I think many times, we
are no different than the homies that Greg works with. For out of our broken selves, darkened by
shame, tainted with disgrace, overshadowed by questioning our worthiness – we need
to be reminded that the Lord comes to use disguised as ourselves. God in you, with you, through you and despite
of you loving God.
We spend so much time
measuring ourselves…and yet we have a God who doesn’t measure and must wonder
why we do. I love the term that Greg pens – the “no matter what-ness of
God.” For it is this God who loves us –
no matter what. The God that calls for
us to let go of our past. The God who wipes away our shame. The God who fills us with the same mercy as
Christ gave the woman who was about to be stoned. The God who prefers a
relationship with you versus you being “right.”
In the end of the
Gospel we hear that everyone walked away.

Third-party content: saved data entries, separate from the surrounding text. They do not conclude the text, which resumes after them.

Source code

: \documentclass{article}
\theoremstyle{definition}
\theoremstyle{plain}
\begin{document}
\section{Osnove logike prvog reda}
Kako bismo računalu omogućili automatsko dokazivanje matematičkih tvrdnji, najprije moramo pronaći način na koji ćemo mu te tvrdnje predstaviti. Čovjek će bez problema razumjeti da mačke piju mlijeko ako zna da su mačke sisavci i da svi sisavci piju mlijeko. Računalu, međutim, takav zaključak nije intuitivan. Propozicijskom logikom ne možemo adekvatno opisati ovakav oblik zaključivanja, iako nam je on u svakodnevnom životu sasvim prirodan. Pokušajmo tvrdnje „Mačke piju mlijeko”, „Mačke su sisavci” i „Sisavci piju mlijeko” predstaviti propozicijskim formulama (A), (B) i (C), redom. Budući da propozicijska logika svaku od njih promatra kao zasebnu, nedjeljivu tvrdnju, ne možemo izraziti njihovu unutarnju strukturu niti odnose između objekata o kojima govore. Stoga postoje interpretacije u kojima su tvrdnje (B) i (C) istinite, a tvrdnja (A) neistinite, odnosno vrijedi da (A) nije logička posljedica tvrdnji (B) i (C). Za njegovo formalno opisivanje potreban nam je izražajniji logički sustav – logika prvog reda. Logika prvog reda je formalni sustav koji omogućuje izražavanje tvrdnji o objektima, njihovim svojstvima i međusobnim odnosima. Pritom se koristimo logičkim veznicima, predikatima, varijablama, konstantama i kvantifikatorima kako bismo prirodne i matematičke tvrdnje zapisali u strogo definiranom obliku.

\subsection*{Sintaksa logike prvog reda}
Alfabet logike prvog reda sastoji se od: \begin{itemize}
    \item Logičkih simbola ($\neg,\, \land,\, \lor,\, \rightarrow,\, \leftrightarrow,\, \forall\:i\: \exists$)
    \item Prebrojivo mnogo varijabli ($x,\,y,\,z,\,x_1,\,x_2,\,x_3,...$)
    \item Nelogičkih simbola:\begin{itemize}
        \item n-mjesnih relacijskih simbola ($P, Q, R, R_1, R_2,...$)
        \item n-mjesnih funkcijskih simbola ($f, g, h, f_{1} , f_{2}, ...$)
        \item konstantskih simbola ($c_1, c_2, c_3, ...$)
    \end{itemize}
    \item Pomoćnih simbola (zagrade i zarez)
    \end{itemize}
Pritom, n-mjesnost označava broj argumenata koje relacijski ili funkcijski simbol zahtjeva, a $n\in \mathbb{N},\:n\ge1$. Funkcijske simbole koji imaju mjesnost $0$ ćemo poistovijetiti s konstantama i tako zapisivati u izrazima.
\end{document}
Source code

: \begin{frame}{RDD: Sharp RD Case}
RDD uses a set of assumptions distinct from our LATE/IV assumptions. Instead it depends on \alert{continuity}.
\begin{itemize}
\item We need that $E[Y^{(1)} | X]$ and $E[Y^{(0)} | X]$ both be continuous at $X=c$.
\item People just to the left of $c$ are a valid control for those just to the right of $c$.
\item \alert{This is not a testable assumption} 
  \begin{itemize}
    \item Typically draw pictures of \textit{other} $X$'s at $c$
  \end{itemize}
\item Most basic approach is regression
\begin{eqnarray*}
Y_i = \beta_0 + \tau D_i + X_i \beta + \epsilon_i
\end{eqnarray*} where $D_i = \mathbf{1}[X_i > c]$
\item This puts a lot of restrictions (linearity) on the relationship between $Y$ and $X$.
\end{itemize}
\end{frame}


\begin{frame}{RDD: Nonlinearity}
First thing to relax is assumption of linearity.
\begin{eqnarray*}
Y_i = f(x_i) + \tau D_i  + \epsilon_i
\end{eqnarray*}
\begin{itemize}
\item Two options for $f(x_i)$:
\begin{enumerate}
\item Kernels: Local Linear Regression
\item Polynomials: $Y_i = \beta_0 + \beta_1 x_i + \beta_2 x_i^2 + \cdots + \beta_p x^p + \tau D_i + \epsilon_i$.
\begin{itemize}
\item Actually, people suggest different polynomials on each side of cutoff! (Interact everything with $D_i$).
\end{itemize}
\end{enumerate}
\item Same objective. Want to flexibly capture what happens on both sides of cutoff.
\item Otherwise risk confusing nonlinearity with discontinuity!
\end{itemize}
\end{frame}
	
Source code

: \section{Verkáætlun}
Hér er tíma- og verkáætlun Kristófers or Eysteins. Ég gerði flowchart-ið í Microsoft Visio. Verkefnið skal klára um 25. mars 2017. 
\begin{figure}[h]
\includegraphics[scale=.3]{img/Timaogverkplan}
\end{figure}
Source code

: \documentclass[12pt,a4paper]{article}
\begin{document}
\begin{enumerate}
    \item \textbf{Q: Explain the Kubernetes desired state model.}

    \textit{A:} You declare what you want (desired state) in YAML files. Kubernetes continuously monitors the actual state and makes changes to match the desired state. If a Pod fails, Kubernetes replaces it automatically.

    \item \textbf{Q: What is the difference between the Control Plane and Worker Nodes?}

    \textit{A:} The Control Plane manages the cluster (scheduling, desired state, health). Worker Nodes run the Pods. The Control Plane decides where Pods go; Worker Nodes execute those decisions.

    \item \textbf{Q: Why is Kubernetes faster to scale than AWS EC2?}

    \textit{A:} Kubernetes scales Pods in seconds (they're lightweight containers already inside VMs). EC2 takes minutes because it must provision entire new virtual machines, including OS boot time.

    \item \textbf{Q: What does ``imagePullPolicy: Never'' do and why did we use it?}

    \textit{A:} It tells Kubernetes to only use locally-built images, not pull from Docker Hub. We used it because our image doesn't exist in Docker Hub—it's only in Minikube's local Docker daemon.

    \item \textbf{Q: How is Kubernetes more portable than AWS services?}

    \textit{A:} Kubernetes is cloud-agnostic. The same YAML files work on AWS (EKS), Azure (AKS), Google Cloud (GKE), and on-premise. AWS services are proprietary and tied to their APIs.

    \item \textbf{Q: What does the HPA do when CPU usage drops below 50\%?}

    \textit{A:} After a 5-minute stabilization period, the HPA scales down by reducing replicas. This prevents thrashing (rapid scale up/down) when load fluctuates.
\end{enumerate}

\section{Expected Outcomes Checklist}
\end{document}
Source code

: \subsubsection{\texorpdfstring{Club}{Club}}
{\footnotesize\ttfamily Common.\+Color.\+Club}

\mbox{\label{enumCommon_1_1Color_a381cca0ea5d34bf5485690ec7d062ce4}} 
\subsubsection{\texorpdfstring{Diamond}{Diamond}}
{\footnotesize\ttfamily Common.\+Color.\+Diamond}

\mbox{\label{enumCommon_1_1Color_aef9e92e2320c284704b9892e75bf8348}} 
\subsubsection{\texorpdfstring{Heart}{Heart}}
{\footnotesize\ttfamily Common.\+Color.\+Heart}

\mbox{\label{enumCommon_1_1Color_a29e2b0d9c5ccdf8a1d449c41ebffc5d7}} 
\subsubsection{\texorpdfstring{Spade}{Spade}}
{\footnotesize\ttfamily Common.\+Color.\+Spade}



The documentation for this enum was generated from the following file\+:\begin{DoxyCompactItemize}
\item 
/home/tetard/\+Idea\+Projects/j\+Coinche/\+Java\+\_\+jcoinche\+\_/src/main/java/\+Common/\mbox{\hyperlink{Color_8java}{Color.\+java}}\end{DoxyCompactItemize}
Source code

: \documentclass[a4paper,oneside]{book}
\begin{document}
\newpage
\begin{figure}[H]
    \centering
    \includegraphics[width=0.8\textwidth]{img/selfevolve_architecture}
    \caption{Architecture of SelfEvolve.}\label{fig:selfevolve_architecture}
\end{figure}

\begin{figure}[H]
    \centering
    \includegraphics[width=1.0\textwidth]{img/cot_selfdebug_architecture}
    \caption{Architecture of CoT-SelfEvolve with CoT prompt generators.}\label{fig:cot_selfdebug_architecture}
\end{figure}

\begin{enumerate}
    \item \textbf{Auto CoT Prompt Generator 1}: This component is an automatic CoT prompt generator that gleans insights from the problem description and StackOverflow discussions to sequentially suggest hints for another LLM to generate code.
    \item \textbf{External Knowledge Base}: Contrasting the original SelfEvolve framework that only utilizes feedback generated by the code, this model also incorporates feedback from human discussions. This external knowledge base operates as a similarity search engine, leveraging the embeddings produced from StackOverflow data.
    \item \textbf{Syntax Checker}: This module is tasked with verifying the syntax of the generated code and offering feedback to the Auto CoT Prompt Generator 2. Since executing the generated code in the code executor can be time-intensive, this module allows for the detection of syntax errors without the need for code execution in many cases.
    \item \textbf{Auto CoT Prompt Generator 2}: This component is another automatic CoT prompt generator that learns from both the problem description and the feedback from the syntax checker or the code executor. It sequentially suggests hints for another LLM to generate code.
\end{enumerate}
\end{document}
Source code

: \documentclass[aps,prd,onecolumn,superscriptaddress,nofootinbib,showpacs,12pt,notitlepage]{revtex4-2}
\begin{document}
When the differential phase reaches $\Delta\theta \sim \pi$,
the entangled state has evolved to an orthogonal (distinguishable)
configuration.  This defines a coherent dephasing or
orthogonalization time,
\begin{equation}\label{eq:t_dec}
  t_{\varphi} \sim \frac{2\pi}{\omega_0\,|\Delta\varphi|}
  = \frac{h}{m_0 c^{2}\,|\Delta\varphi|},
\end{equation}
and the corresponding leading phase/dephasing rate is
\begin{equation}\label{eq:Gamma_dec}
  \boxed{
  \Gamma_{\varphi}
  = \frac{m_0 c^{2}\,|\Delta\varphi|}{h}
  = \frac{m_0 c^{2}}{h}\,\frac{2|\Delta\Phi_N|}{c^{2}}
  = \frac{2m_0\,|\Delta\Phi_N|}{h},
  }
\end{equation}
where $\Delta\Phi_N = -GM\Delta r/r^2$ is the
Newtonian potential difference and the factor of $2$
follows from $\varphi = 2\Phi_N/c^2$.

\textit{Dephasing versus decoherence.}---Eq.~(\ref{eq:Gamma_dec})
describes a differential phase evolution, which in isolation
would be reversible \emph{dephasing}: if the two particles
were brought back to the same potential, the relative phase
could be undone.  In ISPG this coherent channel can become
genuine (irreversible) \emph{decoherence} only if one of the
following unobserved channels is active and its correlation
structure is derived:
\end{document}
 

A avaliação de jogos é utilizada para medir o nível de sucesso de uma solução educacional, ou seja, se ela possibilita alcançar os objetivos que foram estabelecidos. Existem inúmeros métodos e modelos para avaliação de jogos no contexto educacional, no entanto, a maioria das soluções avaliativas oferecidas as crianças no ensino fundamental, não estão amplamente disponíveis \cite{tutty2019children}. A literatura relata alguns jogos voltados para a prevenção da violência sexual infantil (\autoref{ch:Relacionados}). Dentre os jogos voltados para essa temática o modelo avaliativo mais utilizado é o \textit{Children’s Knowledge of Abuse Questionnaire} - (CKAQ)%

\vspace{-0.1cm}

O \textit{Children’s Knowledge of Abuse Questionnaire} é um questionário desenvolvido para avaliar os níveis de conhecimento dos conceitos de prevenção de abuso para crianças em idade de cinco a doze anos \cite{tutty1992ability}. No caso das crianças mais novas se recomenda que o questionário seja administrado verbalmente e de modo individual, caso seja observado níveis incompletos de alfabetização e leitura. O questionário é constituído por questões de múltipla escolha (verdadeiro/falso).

The Scribes and Pharisees departed…the accusers left…and the crowds
dropped their stones leaving only the woman and Jesus facing each other. And so it is with you and me – for this is
the relationship we have with Christ, where there is no shame – only
forgiveness…no shunning – only acceptance…no stones - only a warm embrace…no
admonishment but the call to see our own imperfections – the call to change our
ways, the Lenten call to let go of our past and to be open to start each day anew
in the unconditional love of our good and gracious God.